While there is far more to hardening a server than this single example, this is an often overlooked security issue in many default installations of RHEL and RHEL-based distributions (CentOS, Scientific Linux, etc.)
CentOS and RHEL come with the isdn4k-utils and coolkey packages installed by default for graphical workstations. Unfortunately, these packages create world-writable directories which binaries and scripts may execute from. While it is common to tighten /tmp, /var/tmp and /usr/tmp against execution attacks, these directories often go un-noticed.
If you do not use these utilities (and few servers do), they can be easily removed:
yum remove isdn4k-utils coolkey
Of course if you are using these, then you should find a way to secure these mountpoints with the noexec mount option. This can be done with a loopback filesystem mounted atop the offending mountpoints or with separate LVM volumes for each.
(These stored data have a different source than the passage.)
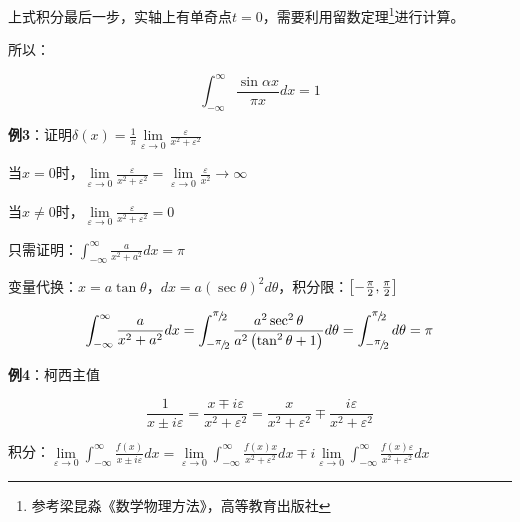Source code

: 上式积分最后一步，实轴上有单奇点$t=0$，需要利用留数定理\footnote{参考梁昆淼《数学物理方法》，高等教育出版社}进行计算。

所以：

\begin{equation}
\int_{ - \infty }^\infty  {\frac{{\sin \alpha x}}{{\pi x}}dx}  = 1
\end{equation}


\textbf{例3}：证明$\delta (x) = \frac{1}{\pi }\mathop {\lim }\limits_{\varepsilon  \to 0} \frac{\varepsilon }{{x^2  + \varepsilon ^2 }}$


当$x=0$时，$\mathop {\lim }\limits_{\varepsilon  \to 0} \frac{\varepsilon }{{x^2  + \varepsilon ^2 }} = \mathop {\lim }\limits_{\varepsilon  \to 0} \frac{\varepsilon }{{x^2 }} \to \infty $


当$x \ne 0$时，$\mathop {\lim }\limits_{\varepsilon  \to 0} \frac{\varepsilon }{{x^2  + \varepsilon ^2 }} = 0$

只需证明：$\int_{ - \infty }^\infty  {\frac{a}{{x^2  + a^2 }}dx}  = \pi $

变量代换：$x = a\tan \theta $，$dx = a(\sec \theta )^2 d\theta $，积分限：$\left[ { - {\textstyle{\pi  \over 2}},{\textstyle{\pi  \over 2}}} \right]$

\begin{equation*}
\int_{ - \infty }^\infty  {\frac{a}{{x^2  + a^2 }}dx}  = \int_{ - {\raise0.5ex\hbox{$\scriptstyle \pi $}
\kern-0.1em/\kern-0.15em
\lower0.25ex\hbox{$\scriptstyle 2$}}}^{{\raise0.5ex\hbox{$\scriptstyle \pi $}
\kern-0.1em/\kern-0.15em
\lower0.25ex\hbox{$\scriptstyle 2$}}} {\frac{{a^2 \sec ^2 \theta }}{{a^2 \left( {\tan ^2 \theta  + 1} \right)}}d\theta }  = \int_{ - {\raise0.5ex\hbox{$\scriptstyle \pi $}
\kern-0.1em/\kern-0.15em
\lower0.25ex\hbox{$\scriptstyle 2$}}}^{{\raise0.5ex\hbox{$\scriptstyle \pi $}
\kern-0.1em/\kern-0.15em
\lower0.25ex\hbox{$\scriptstyle 2$}}} {d\theta }  = \pi 
\end{equation*}

\textbf{例4}：柯西主值

\begin{equation}
\frac{1}{{x \pm i\varepsilon }} = \frac{{x \mp i\varepsilon }}{{x^2  + \varepsilon ^2 }} = \frac{x}{{x^2  + \varepsilon ^2 }} \mp \frac{{i\varepsilon }}{{x^2  + \varepsilon ^2 }}
\end{equation}

积分：$\mathop {\lim }\limits_{\varepsilon  \to 0} \int_{ - \infty }^\infty  {\frac{{f(x)}}{{x \pm i\varepsilon }}dx}  = \mathop {\lim }\limits_{\varepsilon  \to 0} \int_{ - \infty }^\infty  {\frac{{f(x)x}}{{x^2  + \varepsilon ^2 }}dx}  \mp i\mathop {\lim }\limits_{\varepsilon  \to 0} \int_{ - \infty }^\infty  {\frac{{f(x)\varepsilon }}{{x^2  + \varepsilon ^2 }}} dx$

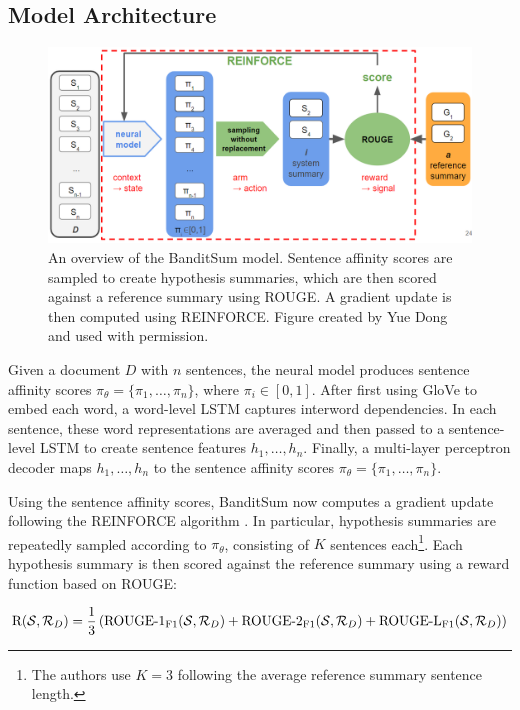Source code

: \subsection{Model Architecture}
\begin{figure}[h]
    \centering
    \includegraphics[width=0.9\linewidth]{fig/bsum_architecture.png}
    \caption[An overview of the BanditSum model.]{An overview of the BanditSum model. Sentence affinity scores are sampled to create hypothesis summaries, which are then scored against a reference summary using ROUGE. A gradient update is then computed using REINFORCE. Figure created by Yue Dong and used with permission.}
    \label{fig:bsum_architecture}
\end{figure}

Given a document $D$ with $n$ sentences, the neural model produces sentence affinity scores $\pi_\theta = \{ \pi_1,\dots,\pi_n \}$, where $\pi_i \in [0, 1]$.
After first using GloVe \parencite{we2_pennington2014glove} to embed each word, a word-level LSTM captures interword dependencies. In each sentence, these word representations are averaged and then passed to a sentence-level LSTM to create sentence features $h_1,\dots,h_n$. Finally, a multi-layer perceptron decoder maps $h_1,\dots,h_n$ to the sentence affinity scores $\pi_\theta = \{\pi_1,\dots,\pi_n \}$.

Using the sentence affinity scores, BanditSum now computes a gradient update following the REINFORCE algorithm \parencite{williams1992simple}. In particular, hypothesis summaries are repeatedly sampled according to $\pi_\theta$, consisting of $K$ sentences each\footnote{The authors use $K = 3$ following the average reference summary sentence length.}. Each hypothesis summary is then scored against the reference summary using a reward function based on ROUGE:

\begin{equation}
    \mathrm{R}(\mathcal{S}, \mathcal{R}_D) = \frac{1}{3}\left( \operatorname{ROUGE-1_{F1}}(\mathcal{S}, \mathcal{R}_D) + \operatorname{ROUGE-2_{F1}}(\mathcal{S}, \mathcal{R}_D) + \operatorname{ROUGE-L_{F1}}(\mathcal{S}, \mathcal{R}_D) \right)
\end{equation}

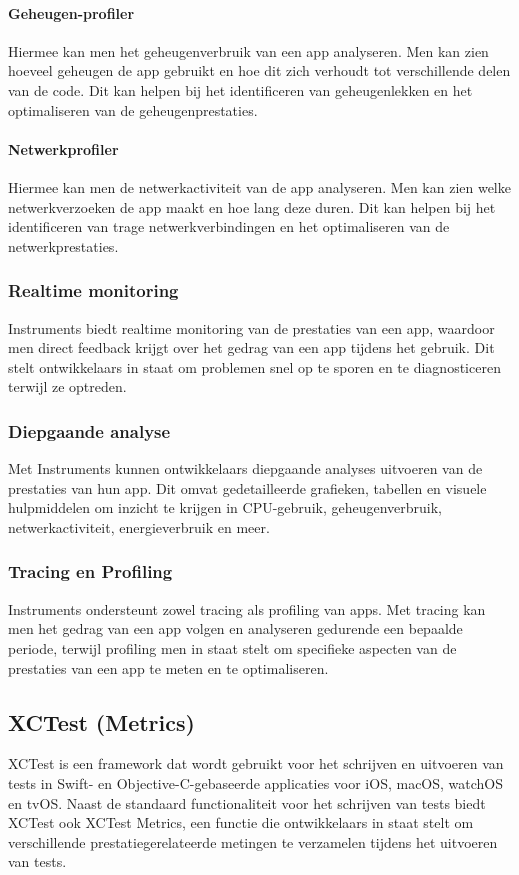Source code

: \paragraph{Geheugen-profiler}
Hiermee kan men het geheugenverbruik van een app analyseren. Men kan zien hoeveel geheugen de app gebruikt en hoe dit zich verhoudt tot verschillende delen van de code. Dit kan helpen bij het identificeren van geheugenlekken en het optimaliseren van de geheugenprestaties.
\paragraph{Netwerkprofiler}
Hiermee kan men de netwerkactiviteit van de app analyseren. Men kan zien welke netwerkverzoeken de app maakt en hoe lang deze duren. Dit kan helpen bij het identificeren van trage netwerkverbindingen en het optimaliseren van de netwerkprestaties.

\subsubsection{Realtime monitoring}
Instruments biedt realtime monitoring van de prestaties van een app, waardoor men direct feedback krijgt over het gedrag van een app tijdens het gebruik. Dit stelt ontwikkelaars in staat om problemen snel op te sporen en te diagnosticeren terwijl ze optreden.
\subsubsection{Diepgaande analyse}
Met Instruments kunnen ontwikkelaars diepgaande analyses uitvoeren van de prestaties van hun app. Dit omvat gedetailleerde grafieken, tabellen en visuele hulpmiddelen om inzicht te krijgen in CPU-gebruik, geheugenverbruik, netwerkactiviteit, energieverbruik en meer.
\subsubsection{Tracing en Profiling}
Instruments ondersteunt zowel tracing als profiling van apps. Met tracing kan men het gedrag van een app volgen en analyseren gedurende een bepaalde periode, terwijl profiling men in staat stelt om specifieke aspecten van de prestaties van een app te meten en te optimaliseren.

\subsection{XCTest (Metrics)}
XCTest is een framework dat wordt gebruikt voor het schrijven en uitvoeren van tests in Swift- en Objective-C-gebaseerde applicaties voor iOS, macOS, watchOS en tvOS. Naast de standaard functionaliteit voor het schrijven van tests biedt XCTest ook XCTest Metrics, een functie die ontwikkelaars in staat stelt om verschillende prestatiegerelateerde metingen te verzamelen tijdens het uitvoeren van tests.

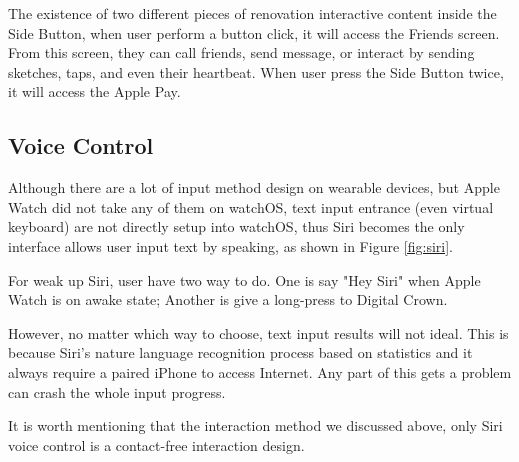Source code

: The existence of two different pieces of renovation interactive content inside the Side Button, when user perform a button click, it will access the Friends screen. From this screen, they can call friends, send message, or interact by sending sketches, taps, and even their heartbeat. When user press the Side Button twice, it will access the Apple Pay.

\subsection{Voice Control}

Although there are a lot of input method design on wearable devices,
but Apple Watch did not take any of them on watchOS, text input entrance
(even virtual keyboard) are not directly setup into watchOS, thus Siri becomes
the only interface allows user input text by speaking, as shown in Figure \ref{fig:siri}.

For weak up Siri, user have two way to do. One is say "Hey Siri" when Apple Watch is
on awake state; Another is give a long-press to Digital Crown.

However, no matter which way to choose, text input results will not ideal.
This is because Siri's nature language recognition process based on statistics and
it always require a paired iPhone to access Internet.
Any part of this gets a problem can crash the whole input progress.

It is worth mentioning that the interaction method we discussed above,
only Siri voice control is a contact-free  interaction design.

\cleardoublepage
Traditionally, /var does not run executable code so you could mount the entire /var mountpoint as noexec. Its a great security practice if you can support this, however, there are some packages which expect to run their update scripts out of /var/tmp/ so be prepared to fix some broken package updates or installations. When you do have a package error, simply mount /var as executable:
mount -o remount,rw,exec /var
install the package, and then disable execution on the mountpoint:
mount -o remount,rw,noexec /var
I recommend nosuid and nodev mount options for these types of mount points as well to restrict less common attack vectors.